Let $X$ be a set, and $K:X\times X\to \mathbb{R}$ be a two-variable function. $K(x,y)$ is said to be a kernel function (or integral kernel or nucleus) if it satisfies the following conditions:

1. (symmetry) For any $x,y\in X$, $$K(x,y)=K(y,x).$$
2.  (positive semi-definiteness) For any $n\in \mathbb{N}$, $\{x_1,x_2,\cdots ,x_n\}\subset X$, $\{c_1,c_2,\cdots ,c_n\}\subset \mathbb{R}$, $$\sum _{i=1}^n\sum _{j=1}^n{c}_i{c}_{j}K(x_i,x_j)\ge 0.$$

We now consider kernel representations of the Fourier series.

The Dirichlet kernel

Consider the partial sum $S_n(x)$ of $S[f]$:

$$\begin{array}{rcl}{S}_n(x)& =& \sum _{|k|\le n}{c}_k{e}^{ikx}\\ & =& \sum _{|k|\le n}(\frac{1}{2\pi }{\int }_{-\pi }^{\pi }f(y)e^{-iky}dy)e^{ikx}\\ & =& {\int }_{-\pi }^{\pi }\frac{1}{2\pi }\sum _{k=-n}^n{e}^{ik(x-y)}f(y)dy.\end{array}$$

Let us define $D_n(\theta )(\theta \in \mathbb{R})$ by

$$\begin{array}{}\text{(eq:Ddef)}& D_n(\theta )=\frac{1}{2\pi }\sum _{k=-n}^n{e}^{ik\theta }.\end{array}$$

Noting

$$\begin{array}{rcl}\sum _{k=-n}^n{e}^{ik\theta }& =& \frac{e^{-in\theta }-e^{i(n+1)\theta }}{1-e^{i\theta }}\\ & =& \frac{e^{i(n+1/2)\theta }-e^{-i(n+1/2)\theta }}{e^{i\theta /2}-e^{-i\theta /2}}\\ & =& \frac{\sin (n+\frac{1}{2})\theta }{\sin \frac{\theta }{2}},\end{array}$$

we have

$$\begin{array}{}\text{(eq:Dfconv)}& S_n[f](x)=S_n(x)={\int }_{-\pi }^{\pi }{D}_n(x-y)f(y)dy\end{array}$$

where

$$D_n(x-y)=\frac{1}{2\pi }\frac{\sin (n+\frac{1}{2})(x-y)}{\sin \frac{x-y}{2}}(n=0,1,\cdots )$$

is called the Dirichlet kernel. As the name suggests, it is a kernel function. $D_n(\theta )$ is an even function of $\theta$, and has a period of $2\pi$. Thus, $D_n(x-y)$ is symmetric with respect to $x$ and $y$. Using (eq:Ddef), we can show that it is also positive semi-definite (exercise!).

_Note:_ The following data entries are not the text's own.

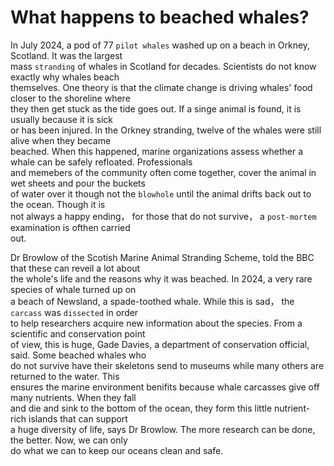 # What happens to beached whales?  

In July 2024, a pod of 77 `pilot whales` washed up on a beach in Orkney, Scotland. It was the largest  
mass `stranding` of whales in Scotland for decades. Scientists do not know exactly why whales beach  
themselves. One theory is that the climate change is driving whales' food closer to the shoreline where  
they then get stuck as the tide goes out. If a singe animal is found, it is usually because it is sick  
or has been injured. In the Orkney stranding, twelve of the whales were still alive when they became  
beached. When this happened, marine organizations assess whether a whale can be safely refloated. Professionals  
and memebers of the community often come together, cover the animal in wet sheets and pour the buckets  
of water over it though not the `blowhole` until the animal drifts back out to the ocean. Though it is  
not always a happy ending， for those that do not survive， a `post-mortem` examination is ofthen carried  
out.  

Dr Browlow of the Scotish Marine Animal Stranding Scheme, told the BBC that these can reveil a lot about  
the whole's life and the reasons why it was beached. In 2024, a very rare species of whale turned up on  
a beach of Newsland, a spade-toothed whale. While this is sad， the `carcass` was `dissected` in order  
to help researchers acquire new information about the species. From a scientific and conservation point  
of view, this is huge, Gade Davies, a department of conservation official, said. Some beached whales who  
do not survive have their skeletons send to museums while many others are returned to the water. This  
ensures the marine environment benifits because whale carcasses give off many nutrients.  When they fall  
and die and sink to the bottom of the ocean, they form this little nutrient-rich islands that can support  
a huge diversity of life, says Dr Browlow. The more research can be done, the better. Now, we can only  
do what we can to keep our oceans clean and safe.  

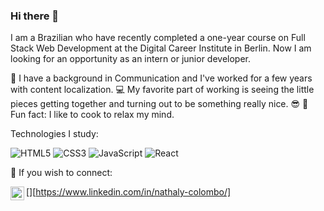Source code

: ### Hi there 👋

I am a Brazilian who have recently completed a one-year course on Full Stack Web Development at the Digital Career Institute in Berlin. Now I am looking for an opportunity as an intern or junior developer.

💼 I have a background in Communication and I've worked for a few years with content localization.
💻 My favorite part of working is seeing the little pieces getting together and turning out to be something really nice. 😎
🔪 Fun fact: I like to cook to relax my mind.

Technologies I study:

![HTML5](https://img.shields.io/badge/html5-%23E34F26.svg?style=for-the-badge&logo=html5&logoColor=white) ![CSS3](https://img.shields.io/badge/css3-%231572B6.svg?style=for-the-badge&logo=css3&logoColor=white) ![JavaScript](https://img.shields.io/badge/javascript-%23323330.svg?style=for-the-badge&logo=javascript&logoColor=%23F7DF1E) ![React](https://img.shields.io/badge/react-%2320232a.svg?style=for-the-badge&logo=react&logoColor=%2361DAFB)  

📲 If you wish to connect:

[<img align="left" alt="nathcolombo | LinkedIn" width="22px" src="./linkedin.svg" />][https://www.linkedin.com/in/nathaly-colombo/]
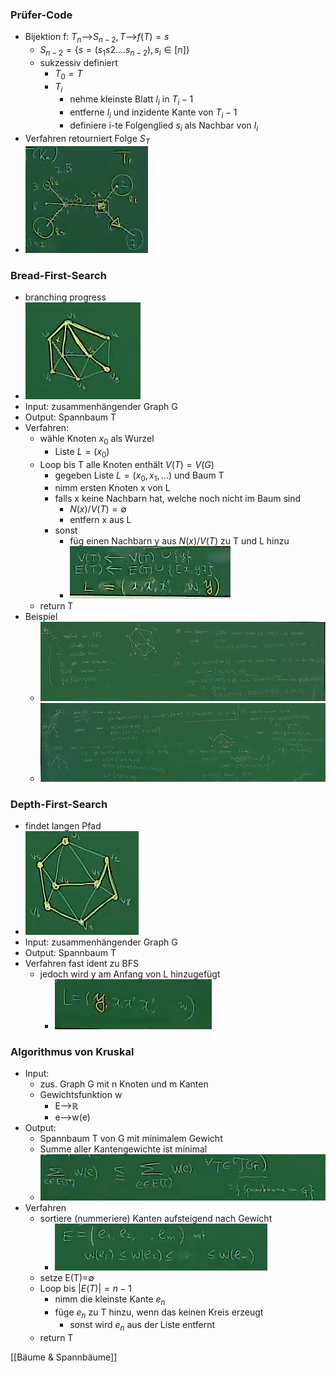 ### Prüfer-Code
+ Bijektion f: $T_n$-->$S_{n-2}, T$-->$f(T)=s$
	+ $S_{n-2}=\{s=(s_1s2....s_{n-2}),s_i∈[n]\}$
	+ sukzessiv definiert
		+ $T_0=T$
		+ $T_i$
			+ nehme kleinste Blatt $l_i$ in $T_i-1$
			+ entferne $l_i$  und inzidente Kante von $T_i-1$
			+ definiere i-te Folgenglied $s_i$ als Nachbar von $l_i$
+ Verfahren retourniert Folge $S_T$
+ ![](../../../z_images/Pasted%20image%2020220513135223.png)

###  Bread-First-Search
+ branching progress
+ ![](../../../z_images/Pasted%20image%2020220513135916.png)
+ Input: zusammenhängender Graph G
+ Output: Spannbaum T
+ Verfahren:
	+ wähle Knoten $x_0$ als Wurzel
		+ Liste $L=(x_0)$
	+ Loop bis T alle Knoten enthält $V(T)=V(G)$
		+ gegeben Liste $L=(x_0,x_1,...)$ und Baum T
		+ nimm ersten Knoten x von L
		+ falls x keine Nachbarn hat, welche noch nicht im Baum sind
			+ $N(x)/V(T)=∅$
			+ entfern x aus L
		+ sonst
			+ füg einen Nachbarn y aus $N(x)/V(T)$ zu T und L hinzu
			+ ![](../../../z_images/Pasted%20image%2020220513143532.png)
	+ return T
+ Beispiel
	+ ![](../../../z_images/Pasted%20image%2020220513144115.png)
	+ ![](../../../z_images/Pasted%20image%2020220513144220.png)

### Depth-First-Search
+ findet langen Pfad
+ ![](../../../z_images/Pasted%20image%2020220513135946.png)
+ Input: zusammenhängender Graph G
+ Output: Spannbaum T
+ Verfahren fast ident zu BFS
	+ jedoch wird y am Anfang von L hinzugefügt
		+ ![](../../../z_images/Pasted%20image%2020220513143908.png)

### Algorithmus von Kruskal
+ Input: 
	+ zus. Graph G mit n Knoten und m Kanten
	+ Gewichtsfunktion w
		+ E-->ℝ
		+ e-->w(e)
+ Output:
	+ Spannbaum T von G mit minimalem Gewicht
	+ Summe aller Kantengewichte ist minimal
	+ ![](../../../z_images/Pasted%20image%2020220513145234.png)
+ Verfahren
	+ sortiere (nummeriere) Kanten aufsteigend nach Gewicht
		+ ![](../../../z_images/Pasted%20image%2020220513145554.png)
	+ setze E(T)=∅
	+ Loop bis $|E(T)|=n-1$
		+ nimm die kleinste Kante $e_n$
		+ füge $e_n$ zu T hinzu, wenn das keinen Kreis erzeugt
			+ sonst wird $e_n$ aus der Liste entfernt
	+ return T

[[Bäume & Spannbäume]]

For the constant function $f(x)=1$,  $c_n=0$ for $n\ne 0$ and $c_0=1$ so that $S_n[f](x)=1$ for all $n$. Therefore

$${\int }_{-\pi }^{\pi }{D}_n(x-y)dy=1(n=0,1,\cdots ).$$

The following figure shows the Dirichlet kernels with $n=0,1,5,20$.

The integral of the form of (Eq:Dfconv) is so common that it has a name.

Definition (Convolution)

Let $f,g\in {\mathcal{P}}_{2\pi }$ . The convolution of $f$ and $g$, often denoted as $f\ast g$, is defined as

$$(f\ast g)(x)={\int }_{-\pi }^{\pi }f(x-y)g(y)dy.$$

See also: Convolution (Wikipedia)

Thus, we have

$$S_n(x)=(D_n\ast f)(x).$$

The Fejér kernel

Given the sequence $\{a_n{\}}_{n=0}^{\mathrm{\infty }}$, define another sequence $\{b_n\}$ by

$$b_n=\frac{1}{n+1}\sum _{k=0}^n{a}_k=\frac{a_0+a_1+\cdots +a_n}{n+1}.$$

It is known that, if $\{a_n\}$ converges, then $\{b_n\}$ converges to the same value and the convergence is generally ``faster'' than $\{a_n\}$. Based on this observation, we introduce another kernel representation of the Fourier series. For the partial sum $S_n$ of the Fourier series of $f$, we define Fejér's partial sum ${\sigma }_n[f](x)$ by

$$\begin{array}{}\text{(eq:fejer)}& {\sigma }_n[f](x)={\sigma }_n(x)=\frac{1}{n+1}\sum _{k=0}^n{S}_k(x)(n=0,1,\cdots ).\end{array}$$

The integral representation of ${\sigma }_n(x)$ can be obtained as follows.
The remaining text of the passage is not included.